* [Requirement] Look for the word "loki" in the data below, and copy every line that holds it.

___ The data

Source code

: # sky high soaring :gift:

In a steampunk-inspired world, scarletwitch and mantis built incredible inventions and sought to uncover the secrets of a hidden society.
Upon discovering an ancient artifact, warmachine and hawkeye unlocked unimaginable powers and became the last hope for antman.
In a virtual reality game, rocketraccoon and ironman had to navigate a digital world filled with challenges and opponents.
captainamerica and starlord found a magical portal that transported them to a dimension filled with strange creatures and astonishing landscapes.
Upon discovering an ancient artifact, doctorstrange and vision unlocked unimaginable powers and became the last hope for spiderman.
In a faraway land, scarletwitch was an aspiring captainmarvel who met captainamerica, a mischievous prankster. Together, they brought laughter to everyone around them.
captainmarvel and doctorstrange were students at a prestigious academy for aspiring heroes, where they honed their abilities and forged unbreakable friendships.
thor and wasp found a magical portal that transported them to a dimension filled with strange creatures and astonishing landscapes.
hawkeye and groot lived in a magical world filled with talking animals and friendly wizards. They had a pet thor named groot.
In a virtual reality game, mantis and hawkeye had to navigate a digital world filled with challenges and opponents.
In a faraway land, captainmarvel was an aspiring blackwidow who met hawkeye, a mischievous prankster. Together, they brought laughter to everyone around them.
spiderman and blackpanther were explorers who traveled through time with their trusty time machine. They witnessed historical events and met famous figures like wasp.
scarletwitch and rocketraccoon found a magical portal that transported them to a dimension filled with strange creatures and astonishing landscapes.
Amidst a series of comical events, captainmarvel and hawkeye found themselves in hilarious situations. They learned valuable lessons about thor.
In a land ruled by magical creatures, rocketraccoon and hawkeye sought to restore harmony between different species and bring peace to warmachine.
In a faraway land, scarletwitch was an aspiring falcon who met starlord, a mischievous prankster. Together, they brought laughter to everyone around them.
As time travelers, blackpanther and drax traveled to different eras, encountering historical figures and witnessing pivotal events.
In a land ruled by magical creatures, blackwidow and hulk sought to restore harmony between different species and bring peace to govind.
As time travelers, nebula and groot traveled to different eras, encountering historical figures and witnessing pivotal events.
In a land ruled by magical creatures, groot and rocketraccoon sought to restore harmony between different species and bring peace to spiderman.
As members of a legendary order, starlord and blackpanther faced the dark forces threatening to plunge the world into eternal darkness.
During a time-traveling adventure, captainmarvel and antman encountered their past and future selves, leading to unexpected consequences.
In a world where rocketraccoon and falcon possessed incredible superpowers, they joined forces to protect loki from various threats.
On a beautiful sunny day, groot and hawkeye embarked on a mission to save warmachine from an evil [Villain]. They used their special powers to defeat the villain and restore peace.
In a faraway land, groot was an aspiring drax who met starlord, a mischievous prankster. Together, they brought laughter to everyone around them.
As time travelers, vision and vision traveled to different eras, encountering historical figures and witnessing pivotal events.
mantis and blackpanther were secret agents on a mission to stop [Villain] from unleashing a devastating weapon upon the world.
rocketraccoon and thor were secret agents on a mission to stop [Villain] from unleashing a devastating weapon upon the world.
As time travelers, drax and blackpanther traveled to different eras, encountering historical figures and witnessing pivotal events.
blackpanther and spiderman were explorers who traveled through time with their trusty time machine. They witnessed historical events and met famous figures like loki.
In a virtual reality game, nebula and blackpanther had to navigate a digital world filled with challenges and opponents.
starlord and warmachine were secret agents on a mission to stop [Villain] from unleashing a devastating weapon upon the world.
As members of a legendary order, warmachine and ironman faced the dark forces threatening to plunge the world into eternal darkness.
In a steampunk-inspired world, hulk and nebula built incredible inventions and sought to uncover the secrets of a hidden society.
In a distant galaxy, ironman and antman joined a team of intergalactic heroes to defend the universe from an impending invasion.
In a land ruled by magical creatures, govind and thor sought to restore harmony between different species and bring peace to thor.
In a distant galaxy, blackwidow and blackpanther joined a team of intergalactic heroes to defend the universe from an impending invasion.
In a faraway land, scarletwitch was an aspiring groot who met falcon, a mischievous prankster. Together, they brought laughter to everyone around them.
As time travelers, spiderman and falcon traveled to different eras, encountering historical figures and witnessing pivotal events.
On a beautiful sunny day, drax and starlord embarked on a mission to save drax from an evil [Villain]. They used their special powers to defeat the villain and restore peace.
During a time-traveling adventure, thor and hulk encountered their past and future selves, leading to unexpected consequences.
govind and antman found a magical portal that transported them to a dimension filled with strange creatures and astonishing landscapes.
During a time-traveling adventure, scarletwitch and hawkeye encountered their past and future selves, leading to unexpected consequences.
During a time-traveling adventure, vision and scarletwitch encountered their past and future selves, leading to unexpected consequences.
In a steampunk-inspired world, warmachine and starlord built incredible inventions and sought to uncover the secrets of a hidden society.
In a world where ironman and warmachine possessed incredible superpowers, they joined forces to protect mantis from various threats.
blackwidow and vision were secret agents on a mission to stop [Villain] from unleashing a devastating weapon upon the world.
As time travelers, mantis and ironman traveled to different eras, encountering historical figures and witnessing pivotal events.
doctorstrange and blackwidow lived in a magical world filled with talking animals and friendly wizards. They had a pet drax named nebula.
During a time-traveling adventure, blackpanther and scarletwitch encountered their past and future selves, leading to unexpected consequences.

______

* [Solution]
In a world where rocketraccoon and falcon possessed incredible superpowers, they joined forces to protect loki from various threats.
blackpanther and spiderman were explorers who traveled through time with their trusty time machine. They witnessed historical events and met famous figures like loki.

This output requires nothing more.